Don Martín y su familia se encontraban en Jantetelco con objeto de pasar la semana mayor.

El joven a su vez hizo lo posible para estar en aquella población con su familia y así lo había escrito, para que le mandaran mozos y caballos.

Sara, desde muy temprano del día en que debiera llegar su primo, estaba arreglada. Vestida y bien peinada, con sencillez; pero con gracia.

Poca devoción tenía aquella mañana, y más bien por costumbre, cumplió con el cotidiano deber de ir a misa. Temía, que mientras estaba en la iglesia, llegara Enrique; por lo mismo apenas concluyó la ceremonia, regresó a su casa con bastante inquietud y precipitación. Ayudaba a doña Juana en las faenas domésticas, para que Enrique lo encontrase todo listo y límpio; pero se daba frecuentes escapadas para ir a la ventana e indagar con la vista, si ya venía.

Pensaba Sara, y con justicia, que Enrique apresuraría su marcha, pues los deseos de verse, debieran ser recíprocos.

- Niña -decía doña Juana-, ¿no ves que Enrique sale hoy de Yecapixtla y que así es imposible que llegue aquí sino hasta las dos de la tarde por lo menos? ¿a qué pues estado esperando tan temprano?
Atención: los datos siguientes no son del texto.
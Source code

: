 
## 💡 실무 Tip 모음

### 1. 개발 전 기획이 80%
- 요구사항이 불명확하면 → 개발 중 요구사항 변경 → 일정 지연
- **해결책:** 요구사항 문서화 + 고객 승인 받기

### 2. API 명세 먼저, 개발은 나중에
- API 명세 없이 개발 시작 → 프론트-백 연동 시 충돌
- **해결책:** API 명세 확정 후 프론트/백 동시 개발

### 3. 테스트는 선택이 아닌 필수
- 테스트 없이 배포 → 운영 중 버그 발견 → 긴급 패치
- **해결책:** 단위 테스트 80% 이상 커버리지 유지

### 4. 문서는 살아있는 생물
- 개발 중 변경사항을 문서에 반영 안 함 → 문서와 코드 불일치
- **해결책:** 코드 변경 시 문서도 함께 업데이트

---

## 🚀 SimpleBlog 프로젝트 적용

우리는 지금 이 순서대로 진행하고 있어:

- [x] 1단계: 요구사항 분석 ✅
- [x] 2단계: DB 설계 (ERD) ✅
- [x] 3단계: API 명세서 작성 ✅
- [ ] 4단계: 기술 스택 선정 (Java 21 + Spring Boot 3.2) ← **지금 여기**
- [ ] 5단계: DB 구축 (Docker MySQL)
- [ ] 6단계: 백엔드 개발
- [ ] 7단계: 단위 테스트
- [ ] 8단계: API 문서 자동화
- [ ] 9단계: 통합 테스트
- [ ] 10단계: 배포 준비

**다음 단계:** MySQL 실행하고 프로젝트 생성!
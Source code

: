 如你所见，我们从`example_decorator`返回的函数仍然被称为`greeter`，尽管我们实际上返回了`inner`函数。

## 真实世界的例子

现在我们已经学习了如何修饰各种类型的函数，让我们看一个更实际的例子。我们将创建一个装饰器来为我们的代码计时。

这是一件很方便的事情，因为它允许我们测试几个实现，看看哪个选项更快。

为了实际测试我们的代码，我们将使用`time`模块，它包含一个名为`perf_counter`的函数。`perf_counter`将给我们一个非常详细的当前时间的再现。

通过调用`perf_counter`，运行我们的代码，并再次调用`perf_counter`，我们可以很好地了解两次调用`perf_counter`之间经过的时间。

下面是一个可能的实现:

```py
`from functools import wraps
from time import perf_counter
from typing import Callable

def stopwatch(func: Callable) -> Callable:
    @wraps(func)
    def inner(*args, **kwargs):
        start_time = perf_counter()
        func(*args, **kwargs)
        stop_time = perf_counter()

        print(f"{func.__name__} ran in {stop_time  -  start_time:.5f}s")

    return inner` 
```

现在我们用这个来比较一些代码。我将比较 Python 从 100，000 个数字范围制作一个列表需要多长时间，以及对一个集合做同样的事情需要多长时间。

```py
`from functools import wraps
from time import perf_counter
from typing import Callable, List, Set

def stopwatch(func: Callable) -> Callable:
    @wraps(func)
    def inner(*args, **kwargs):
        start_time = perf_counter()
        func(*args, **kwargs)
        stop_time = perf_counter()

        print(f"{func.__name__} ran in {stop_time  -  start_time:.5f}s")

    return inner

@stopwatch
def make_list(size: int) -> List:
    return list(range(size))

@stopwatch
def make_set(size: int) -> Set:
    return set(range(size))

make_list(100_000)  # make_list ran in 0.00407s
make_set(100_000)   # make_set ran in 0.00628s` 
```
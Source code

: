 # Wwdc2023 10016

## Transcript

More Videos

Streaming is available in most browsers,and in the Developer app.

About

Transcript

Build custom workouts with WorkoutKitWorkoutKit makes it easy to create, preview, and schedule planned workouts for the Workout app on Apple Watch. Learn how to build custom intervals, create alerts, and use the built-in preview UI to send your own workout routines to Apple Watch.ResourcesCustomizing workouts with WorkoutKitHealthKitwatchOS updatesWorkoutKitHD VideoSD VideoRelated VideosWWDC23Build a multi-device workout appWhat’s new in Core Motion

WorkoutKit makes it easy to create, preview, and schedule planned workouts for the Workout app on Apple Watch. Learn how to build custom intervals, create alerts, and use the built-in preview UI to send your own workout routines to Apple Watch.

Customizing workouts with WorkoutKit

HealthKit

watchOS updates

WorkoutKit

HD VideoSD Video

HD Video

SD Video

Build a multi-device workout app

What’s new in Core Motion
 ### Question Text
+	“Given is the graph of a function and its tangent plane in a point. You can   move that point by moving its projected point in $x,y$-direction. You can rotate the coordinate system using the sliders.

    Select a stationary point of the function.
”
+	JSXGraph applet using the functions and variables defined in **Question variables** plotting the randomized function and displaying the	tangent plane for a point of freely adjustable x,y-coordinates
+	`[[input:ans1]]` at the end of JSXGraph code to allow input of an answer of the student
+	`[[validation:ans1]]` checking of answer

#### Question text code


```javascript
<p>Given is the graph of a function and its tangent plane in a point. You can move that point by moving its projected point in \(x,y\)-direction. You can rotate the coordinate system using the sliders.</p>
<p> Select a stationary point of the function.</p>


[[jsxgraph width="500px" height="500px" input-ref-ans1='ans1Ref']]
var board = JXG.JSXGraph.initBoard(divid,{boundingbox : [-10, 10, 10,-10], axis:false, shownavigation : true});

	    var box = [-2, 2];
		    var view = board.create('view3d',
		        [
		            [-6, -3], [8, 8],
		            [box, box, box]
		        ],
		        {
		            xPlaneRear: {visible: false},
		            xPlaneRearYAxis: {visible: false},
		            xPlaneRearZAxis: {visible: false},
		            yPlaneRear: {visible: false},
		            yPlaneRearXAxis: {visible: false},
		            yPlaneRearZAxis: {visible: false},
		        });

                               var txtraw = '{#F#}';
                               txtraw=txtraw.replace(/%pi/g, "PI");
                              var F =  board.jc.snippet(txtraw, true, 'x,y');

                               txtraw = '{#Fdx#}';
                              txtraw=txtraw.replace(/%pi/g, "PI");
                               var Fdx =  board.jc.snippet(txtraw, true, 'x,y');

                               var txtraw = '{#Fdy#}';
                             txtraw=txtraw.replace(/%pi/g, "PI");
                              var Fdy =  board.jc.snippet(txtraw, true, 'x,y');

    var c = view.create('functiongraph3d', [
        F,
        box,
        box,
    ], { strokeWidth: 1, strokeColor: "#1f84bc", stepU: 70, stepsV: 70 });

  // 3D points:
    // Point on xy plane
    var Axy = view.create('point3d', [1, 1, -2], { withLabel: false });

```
Sara solamente ponía cara muy triste y hacía un gesto de contrariedad pero no se daba por vencida.

No podía equivocarse.

Infatigable Enrique, como joven y enamorado, creado y educado en el campo, ningún caso hacía de las distancias, así es que apenas llegó a Yecapixtla, tomó un ligero alimento y descanso, emprendiendo su marcha a la una de la mañana, de manera que ya a las diez entraba al pueblo por la calle principal, camino de México.

- Mamá, mamá -exclamó Sara con infinita alegría-, ya viene Liquito, venga usted pronto. ¿Ya usted ve? ¿Tenía yo razón en esperarlo tan temprano?

Apenas tuvo tiempo la señora de acercarse a la ventana, pues ya el joven llegaba a la puerta de la casa.

Doña Juana y Sara se dirigieron a recibir al estudiante.

Este abrazó a las dos al mismo tiempo, dando un beso en la frente a su mamá.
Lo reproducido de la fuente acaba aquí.